### RAW DATA
···

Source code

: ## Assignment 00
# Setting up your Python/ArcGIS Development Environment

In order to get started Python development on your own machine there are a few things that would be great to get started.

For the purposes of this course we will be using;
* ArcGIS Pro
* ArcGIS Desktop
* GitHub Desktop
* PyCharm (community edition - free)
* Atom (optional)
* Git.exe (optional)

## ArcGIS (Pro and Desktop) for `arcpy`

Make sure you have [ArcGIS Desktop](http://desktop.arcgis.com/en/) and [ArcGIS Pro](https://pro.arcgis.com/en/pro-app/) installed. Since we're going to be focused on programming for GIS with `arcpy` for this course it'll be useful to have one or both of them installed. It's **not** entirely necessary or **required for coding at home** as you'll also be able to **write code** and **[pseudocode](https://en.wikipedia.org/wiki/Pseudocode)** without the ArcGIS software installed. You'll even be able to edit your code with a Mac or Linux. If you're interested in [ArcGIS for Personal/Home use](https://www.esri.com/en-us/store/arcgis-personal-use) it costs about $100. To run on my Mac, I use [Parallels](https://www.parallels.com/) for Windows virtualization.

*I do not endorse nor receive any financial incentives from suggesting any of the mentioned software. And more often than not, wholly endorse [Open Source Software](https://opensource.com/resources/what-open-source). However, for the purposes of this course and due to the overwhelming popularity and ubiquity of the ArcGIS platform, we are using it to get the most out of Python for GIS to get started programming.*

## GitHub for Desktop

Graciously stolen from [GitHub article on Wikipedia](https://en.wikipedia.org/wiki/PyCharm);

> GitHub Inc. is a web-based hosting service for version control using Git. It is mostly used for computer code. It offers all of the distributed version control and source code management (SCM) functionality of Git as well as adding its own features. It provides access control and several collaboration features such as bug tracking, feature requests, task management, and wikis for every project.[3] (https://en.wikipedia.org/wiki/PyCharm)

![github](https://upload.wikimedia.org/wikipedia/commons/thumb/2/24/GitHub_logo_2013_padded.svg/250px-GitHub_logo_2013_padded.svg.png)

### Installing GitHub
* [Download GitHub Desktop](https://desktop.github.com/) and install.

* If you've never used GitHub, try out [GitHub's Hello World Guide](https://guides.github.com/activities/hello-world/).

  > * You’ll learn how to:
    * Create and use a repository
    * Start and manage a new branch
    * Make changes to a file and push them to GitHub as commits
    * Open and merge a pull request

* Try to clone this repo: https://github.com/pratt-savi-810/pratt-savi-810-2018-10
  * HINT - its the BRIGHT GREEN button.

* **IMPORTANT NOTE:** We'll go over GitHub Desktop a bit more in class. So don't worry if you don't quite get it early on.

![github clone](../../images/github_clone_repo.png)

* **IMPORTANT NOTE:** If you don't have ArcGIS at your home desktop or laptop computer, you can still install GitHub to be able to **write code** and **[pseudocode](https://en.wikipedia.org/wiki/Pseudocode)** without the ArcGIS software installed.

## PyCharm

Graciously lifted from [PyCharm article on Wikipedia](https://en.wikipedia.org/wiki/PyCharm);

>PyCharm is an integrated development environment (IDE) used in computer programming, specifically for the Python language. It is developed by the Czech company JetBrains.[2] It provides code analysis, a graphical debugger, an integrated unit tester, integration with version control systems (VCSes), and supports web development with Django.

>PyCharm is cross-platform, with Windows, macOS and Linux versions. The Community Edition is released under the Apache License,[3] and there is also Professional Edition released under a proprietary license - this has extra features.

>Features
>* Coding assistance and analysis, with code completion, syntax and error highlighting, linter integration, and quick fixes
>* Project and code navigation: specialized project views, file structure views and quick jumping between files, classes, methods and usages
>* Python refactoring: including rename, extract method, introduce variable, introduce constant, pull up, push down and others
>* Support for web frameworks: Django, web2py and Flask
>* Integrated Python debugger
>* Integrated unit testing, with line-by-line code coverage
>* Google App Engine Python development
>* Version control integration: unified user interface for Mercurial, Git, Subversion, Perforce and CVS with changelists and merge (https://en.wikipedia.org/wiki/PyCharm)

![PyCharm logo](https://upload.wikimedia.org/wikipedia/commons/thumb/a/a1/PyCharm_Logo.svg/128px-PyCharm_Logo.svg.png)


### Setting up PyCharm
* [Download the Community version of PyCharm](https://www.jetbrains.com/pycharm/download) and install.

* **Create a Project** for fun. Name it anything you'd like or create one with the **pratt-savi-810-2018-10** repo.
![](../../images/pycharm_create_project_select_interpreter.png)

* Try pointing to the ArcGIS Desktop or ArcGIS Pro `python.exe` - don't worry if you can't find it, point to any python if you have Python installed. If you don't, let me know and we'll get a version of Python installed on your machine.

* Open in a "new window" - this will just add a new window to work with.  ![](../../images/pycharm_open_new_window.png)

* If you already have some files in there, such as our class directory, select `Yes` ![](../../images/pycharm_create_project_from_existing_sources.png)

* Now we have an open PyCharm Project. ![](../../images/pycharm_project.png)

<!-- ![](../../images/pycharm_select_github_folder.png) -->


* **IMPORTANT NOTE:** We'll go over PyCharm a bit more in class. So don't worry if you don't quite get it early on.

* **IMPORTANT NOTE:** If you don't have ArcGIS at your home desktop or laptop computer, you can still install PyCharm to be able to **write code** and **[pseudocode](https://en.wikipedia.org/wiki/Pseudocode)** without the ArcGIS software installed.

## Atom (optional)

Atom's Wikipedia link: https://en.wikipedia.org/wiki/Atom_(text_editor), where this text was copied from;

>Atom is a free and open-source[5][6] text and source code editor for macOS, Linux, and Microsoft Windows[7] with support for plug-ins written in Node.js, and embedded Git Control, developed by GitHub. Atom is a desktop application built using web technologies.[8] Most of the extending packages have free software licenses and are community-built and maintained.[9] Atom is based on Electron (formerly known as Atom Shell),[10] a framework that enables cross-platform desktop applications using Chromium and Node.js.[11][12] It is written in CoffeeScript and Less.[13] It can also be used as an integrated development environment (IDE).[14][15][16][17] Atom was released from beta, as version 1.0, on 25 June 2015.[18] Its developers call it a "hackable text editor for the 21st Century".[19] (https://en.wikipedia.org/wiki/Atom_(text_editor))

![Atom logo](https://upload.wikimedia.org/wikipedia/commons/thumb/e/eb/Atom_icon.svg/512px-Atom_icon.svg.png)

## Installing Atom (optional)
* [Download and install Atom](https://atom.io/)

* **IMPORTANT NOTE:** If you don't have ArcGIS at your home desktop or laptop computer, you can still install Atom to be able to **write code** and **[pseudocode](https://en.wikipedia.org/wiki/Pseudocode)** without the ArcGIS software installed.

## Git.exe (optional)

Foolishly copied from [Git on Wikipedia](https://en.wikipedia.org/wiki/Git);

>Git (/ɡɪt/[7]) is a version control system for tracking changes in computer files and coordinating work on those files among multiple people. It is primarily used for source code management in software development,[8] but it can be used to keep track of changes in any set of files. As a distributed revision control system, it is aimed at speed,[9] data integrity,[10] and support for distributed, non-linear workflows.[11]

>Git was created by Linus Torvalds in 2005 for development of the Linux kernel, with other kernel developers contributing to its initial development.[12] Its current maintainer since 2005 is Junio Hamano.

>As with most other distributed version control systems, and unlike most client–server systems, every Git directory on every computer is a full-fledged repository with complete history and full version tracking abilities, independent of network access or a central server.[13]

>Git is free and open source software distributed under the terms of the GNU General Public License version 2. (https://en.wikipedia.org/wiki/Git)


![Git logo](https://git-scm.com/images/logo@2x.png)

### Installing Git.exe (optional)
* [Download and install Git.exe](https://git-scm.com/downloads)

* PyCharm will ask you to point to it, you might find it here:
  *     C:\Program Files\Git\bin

···

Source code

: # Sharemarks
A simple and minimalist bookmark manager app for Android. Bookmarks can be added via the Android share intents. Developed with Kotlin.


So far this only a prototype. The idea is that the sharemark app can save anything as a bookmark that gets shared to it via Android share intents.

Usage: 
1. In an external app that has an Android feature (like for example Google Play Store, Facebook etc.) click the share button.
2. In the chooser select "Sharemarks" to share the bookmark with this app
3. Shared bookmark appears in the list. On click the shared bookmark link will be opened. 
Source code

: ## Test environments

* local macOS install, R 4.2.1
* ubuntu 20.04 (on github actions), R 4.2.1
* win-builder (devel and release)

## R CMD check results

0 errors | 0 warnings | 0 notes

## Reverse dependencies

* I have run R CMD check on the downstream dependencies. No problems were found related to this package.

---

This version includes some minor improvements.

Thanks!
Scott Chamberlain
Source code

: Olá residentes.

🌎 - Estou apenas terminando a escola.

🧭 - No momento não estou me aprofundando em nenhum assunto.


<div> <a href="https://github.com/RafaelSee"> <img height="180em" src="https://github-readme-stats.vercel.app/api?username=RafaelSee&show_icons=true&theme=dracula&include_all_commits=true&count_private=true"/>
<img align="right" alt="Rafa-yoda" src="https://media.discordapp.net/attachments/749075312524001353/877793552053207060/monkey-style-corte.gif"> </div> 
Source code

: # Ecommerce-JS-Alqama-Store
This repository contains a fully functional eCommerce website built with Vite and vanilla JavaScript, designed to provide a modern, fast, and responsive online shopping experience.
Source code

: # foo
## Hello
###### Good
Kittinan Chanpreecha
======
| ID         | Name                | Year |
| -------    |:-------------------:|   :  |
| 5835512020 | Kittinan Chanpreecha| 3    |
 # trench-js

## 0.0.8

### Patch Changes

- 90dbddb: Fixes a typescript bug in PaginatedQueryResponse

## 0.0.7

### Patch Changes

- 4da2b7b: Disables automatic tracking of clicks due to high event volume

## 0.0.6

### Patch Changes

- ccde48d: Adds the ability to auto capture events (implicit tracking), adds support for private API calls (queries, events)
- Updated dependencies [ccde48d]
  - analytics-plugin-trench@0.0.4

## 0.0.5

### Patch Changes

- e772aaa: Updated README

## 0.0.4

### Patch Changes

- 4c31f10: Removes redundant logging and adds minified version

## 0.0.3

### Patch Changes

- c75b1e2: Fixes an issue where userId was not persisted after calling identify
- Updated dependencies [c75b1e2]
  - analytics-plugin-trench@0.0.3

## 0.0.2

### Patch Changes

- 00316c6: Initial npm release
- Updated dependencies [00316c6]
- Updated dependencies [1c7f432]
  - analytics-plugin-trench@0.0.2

···

### ACTIVITY
From the listing above, copy every line that includes the word "Sharemarks".

### ANSWER BOX
: # Sharemarks
2. In the chooser select "Sharemarks" to share the bookmark with this app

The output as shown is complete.